:: Work to be completed ::
Go to the line in the entries below that holds "kapcsolattartási személy vezetékneve" and repeat exactly from there through the line that holds "szóló határozatot, illetve", inclusive.
*** Dataset entries Section Begins ***
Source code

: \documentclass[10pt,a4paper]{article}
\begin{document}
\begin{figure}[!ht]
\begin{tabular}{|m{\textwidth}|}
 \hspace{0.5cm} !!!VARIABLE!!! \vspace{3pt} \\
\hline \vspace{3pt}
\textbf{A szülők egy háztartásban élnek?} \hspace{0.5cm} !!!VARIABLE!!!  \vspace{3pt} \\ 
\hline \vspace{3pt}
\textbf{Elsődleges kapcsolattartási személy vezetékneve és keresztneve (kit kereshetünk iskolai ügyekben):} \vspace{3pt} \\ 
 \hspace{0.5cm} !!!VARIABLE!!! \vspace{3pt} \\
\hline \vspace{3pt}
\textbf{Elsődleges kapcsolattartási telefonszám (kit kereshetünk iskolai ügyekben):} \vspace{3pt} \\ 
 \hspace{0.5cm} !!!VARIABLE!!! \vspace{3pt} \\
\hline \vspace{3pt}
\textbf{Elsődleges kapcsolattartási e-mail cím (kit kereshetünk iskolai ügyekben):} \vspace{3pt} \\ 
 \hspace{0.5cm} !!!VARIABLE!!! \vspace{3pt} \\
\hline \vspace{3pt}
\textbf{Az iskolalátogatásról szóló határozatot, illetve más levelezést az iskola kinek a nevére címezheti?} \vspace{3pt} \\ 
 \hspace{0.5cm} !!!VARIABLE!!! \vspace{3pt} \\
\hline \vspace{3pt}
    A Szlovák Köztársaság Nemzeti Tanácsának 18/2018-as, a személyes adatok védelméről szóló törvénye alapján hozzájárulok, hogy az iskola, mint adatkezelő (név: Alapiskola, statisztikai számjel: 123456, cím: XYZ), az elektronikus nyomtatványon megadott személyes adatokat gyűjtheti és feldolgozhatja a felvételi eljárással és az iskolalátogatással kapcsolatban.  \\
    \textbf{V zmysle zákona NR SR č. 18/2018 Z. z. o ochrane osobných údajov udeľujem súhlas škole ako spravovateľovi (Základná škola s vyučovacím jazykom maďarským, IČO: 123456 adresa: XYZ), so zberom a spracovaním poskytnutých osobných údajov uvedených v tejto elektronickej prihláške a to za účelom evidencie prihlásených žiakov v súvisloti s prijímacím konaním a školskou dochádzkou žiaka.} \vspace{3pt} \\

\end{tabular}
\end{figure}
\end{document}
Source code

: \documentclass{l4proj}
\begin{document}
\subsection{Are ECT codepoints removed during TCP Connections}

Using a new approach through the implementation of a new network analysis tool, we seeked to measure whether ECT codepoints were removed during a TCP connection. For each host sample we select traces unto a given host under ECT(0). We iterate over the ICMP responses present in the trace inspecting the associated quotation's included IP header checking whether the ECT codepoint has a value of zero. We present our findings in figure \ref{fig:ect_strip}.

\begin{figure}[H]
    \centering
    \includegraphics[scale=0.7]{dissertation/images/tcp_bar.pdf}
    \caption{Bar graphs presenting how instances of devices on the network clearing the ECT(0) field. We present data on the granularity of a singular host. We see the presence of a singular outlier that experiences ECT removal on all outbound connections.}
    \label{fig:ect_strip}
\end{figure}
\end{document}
*** Dataset entries Section Ends ***
:: Output for this task ::
\textbf{Elsődleges kapcsolattartási személy vezetékneve és keresztneve (kit kereshetünk iskolai ügyekben):} \vspace{3pt} \\ 
 \hspace{0.5cm} !!!VARIABLE!!! \vspace{3pt} \\
\hline \vspace{3pt}
\textbf{Elsődleges kapcsolattartási telefonszám (kit kereshetünk iskolai ügyekben):} \vspace{3pt} \\ 
 \hspace{0.5cm} !!!VARIABLE!!! \vspace{3pt} \\
\hline \vspace{3pt}
\textbf{Elsődleges kapcsolattartási e-mail cím (kit kereshetünk iskolai ügyekben):} \vspace{3pt} \\ 
 \hspace{0.5cm} !!!VARIABLE!!! \vspace{3pt} \\
\hline \vspace{3pt}
\textbf{Az iskolalátogatásról szóló határozatot, illetve más levelezést az iskola kinek a nevére címezheti?} \vspace{3pt} \\ 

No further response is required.